Product advertising and marketing is the oil on the gears of our economies. Its original purpose is to inform the customers about products and help them to decide whether they fit their needs. But marketing today isn’t only about selling a product, it’s also about selling a self-image. What we decide to spend money on tells others what we consider important and which groups we identify with.
In the quest to attract customers, advertisements often don’t contain a lot of information, and sometimes they bluntly lie. And so we have laws protecting us from these lies, though their efficiency differs greatly from one country to the next as Microsoft learned the hard way.
Everybody knows adverts make a product appear better than it is in reality, that microwave dinners never look like they do on the images, lotions won’t remove these eye bags, and ergonomic underwear will not make you run any faster. The point is not that advertisements bend reality but as that advertisements work regardless, just by drawing attention and by leaving brand names in our heads – names that we’ll recognize later. The more money a company can invest into good advertisement, the more likely they are to sell.
It isn’t so surprising that capitalistic thought is increasingly applied not only to the economy but also to academic research. Today, tax-funded scientists, far from being able to dig into the wonders of nature unbiased and led by nothing but their interests, are required to formulate 5 year plans and demonstrate a quantifiable impact of their work. And so scientists are now also expected to market themselves, their research and their institution.
Scientific knowledge however isn’t a product like a candy bar. A candy bar isn’t right or wrong, it’s right for you or wrong for you, and whether it’s right or wrong for you depends as much on you as on the candy bar. But the whole scientific process works towards the end of objective judgment, towards finding out whether a research finding should be kept or tossed. Scientific knowledge is eventually either right or wrong and academic research should be organized to make this judgment as efficiently as possible.
Marketing science is not helpful to this end for several reasons:
- It puts at advantage those who are either skilled at marketing or who can afford help. This doesn’t necessarily say anything about the quality of their research. It’s not a useful selection criterion if what you are looking for is good science. Those who shout the loudest don’t necessarily sell the best fish.
- Marketing of science advertises the product (research results), while what people actually want to sell is the process (the scientist’s ability to do good research). It draws attention towards the wrong criteria.
- It has a positive feedback loop that gradually worsens the problem. The more people advertise their work, the more others will feel the need to also advertise their work as well. This leads, as with advertisement of goods, to a decrease of objectivity and honesty until it eventually nears blunt lies.
- It takes time away from research, thus reducing efficiency.

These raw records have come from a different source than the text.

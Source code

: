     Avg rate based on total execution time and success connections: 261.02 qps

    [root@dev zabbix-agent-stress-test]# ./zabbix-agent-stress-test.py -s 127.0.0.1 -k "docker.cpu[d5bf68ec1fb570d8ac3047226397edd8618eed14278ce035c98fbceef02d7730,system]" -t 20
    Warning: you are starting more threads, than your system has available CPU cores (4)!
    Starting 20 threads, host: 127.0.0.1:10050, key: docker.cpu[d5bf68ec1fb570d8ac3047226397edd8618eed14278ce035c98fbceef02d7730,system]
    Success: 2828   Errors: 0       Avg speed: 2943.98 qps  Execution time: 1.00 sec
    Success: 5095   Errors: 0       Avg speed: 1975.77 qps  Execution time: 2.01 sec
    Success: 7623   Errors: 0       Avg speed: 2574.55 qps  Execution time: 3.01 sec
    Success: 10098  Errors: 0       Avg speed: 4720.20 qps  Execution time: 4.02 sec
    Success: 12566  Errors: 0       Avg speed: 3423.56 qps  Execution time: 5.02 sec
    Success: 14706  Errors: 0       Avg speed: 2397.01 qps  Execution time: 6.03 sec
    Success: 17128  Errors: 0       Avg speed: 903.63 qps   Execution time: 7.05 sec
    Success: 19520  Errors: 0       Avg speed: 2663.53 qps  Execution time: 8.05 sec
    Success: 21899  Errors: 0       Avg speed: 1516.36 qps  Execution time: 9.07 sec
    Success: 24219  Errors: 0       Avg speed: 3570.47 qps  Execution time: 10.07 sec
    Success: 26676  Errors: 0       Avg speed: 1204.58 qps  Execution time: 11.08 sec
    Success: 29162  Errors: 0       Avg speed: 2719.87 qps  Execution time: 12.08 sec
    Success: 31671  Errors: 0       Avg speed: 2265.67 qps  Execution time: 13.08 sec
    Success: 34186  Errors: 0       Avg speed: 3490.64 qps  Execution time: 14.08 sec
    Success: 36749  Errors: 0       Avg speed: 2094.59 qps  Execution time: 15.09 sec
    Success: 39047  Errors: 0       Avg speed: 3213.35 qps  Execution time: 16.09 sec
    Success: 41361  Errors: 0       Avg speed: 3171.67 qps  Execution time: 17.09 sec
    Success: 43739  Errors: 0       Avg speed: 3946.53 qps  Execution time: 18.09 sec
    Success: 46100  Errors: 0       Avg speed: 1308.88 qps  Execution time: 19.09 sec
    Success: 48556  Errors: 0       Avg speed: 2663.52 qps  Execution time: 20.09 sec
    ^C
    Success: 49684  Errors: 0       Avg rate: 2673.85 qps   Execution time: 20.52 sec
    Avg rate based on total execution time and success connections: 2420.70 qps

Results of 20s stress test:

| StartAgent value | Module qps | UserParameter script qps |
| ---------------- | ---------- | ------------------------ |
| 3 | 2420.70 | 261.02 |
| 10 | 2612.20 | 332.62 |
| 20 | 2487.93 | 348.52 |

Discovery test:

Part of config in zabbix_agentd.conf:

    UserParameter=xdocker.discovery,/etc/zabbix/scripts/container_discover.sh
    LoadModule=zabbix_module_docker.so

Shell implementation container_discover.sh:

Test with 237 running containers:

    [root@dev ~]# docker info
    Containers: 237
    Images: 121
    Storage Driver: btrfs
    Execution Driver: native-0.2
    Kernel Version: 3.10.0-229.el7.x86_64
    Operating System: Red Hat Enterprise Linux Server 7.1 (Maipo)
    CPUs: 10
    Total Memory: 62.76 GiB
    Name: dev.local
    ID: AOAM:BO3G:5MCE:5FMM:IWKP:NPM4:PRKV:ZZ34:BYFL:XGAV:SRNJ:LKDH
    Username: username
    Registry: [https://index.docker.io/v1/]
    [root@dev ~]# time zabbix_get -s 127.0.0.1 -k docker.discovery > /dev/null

That’s why I hated Kuchner’s book. Not because his marketing advice is bad advice, but because he didn’t consider the consequences. If all researchers had Marc Kuchner’s “sell yourself” attitude, we’d end up with a community full of good advertisers, not full of good scientists. It’s the inverse of the collective action problem: A situation in which we would all benefit from not doing something (advertising), but each individual would put themselves at a disadvantage when behaving differently (not advertising), and so we all continue to do it.
Here’s why I changed my mind.
Researchers market and advertise because they have to, owing to the very real pressure of the collective action problem. There are too many people and not enough funding. Marketing might not be a good factor to select for, but standing out for whatever reason puts you at an advantage. The more people know your name, the more likely they’ll read your paper or your CV, and that’s not a sufficient, but certainly a necessary condition for survival in academia. And then there’s people, like Kuchner, who make money with that survival pressure. Sad but true.
Yes, this is a bad development, but collective action problems are thorny. Complaining about it, I’ve come to conclude, will not solve the problem. But what we can do is work towards balance. What we need then is the equivalent of customer reviews and independent product tests – what we need is a culture that encourages feedback and criticism.
Unfortunately presently feedback and criticism on other people’s work is not appreciated by the community. Criticism is typically voiced only on very popular topics, when even criticism on other’s work is advertisement of one’s own knowledge, think climate change, arsenic life, string theory. But it’s a very small fraction of researchers who spend time on this, and it’s only on a small fraction of topics. It’s insufficient.
A recent nature editorial notes that “Online discussion is an essential aspect of the post-publication review of findings” but
“In recent years, authors and readers have been able to post online comments about Nature papers on our site. Few bother. At the Public Library of Science, where the commenting system is more successful, only 10% of papers have comments, and most of those have only one.”This really isn’t surprising. Few bother because in terms of career development it’s a waste of time.
In contrast to the futile attempt of preventing researchers from advertising themselves and their work however, the balance can be improved by appreciating the work of those who provide constructive criticism. By noting the community benefit that comes from researchers who publicly comment on other’s publications, by inviting scientists to speak not only for their own original work, but for their criticism of other people’s work, and by not thinking of somebody as negative who points out flaws. Because that consumer feedback is the oil on the gears that we need to keep science running.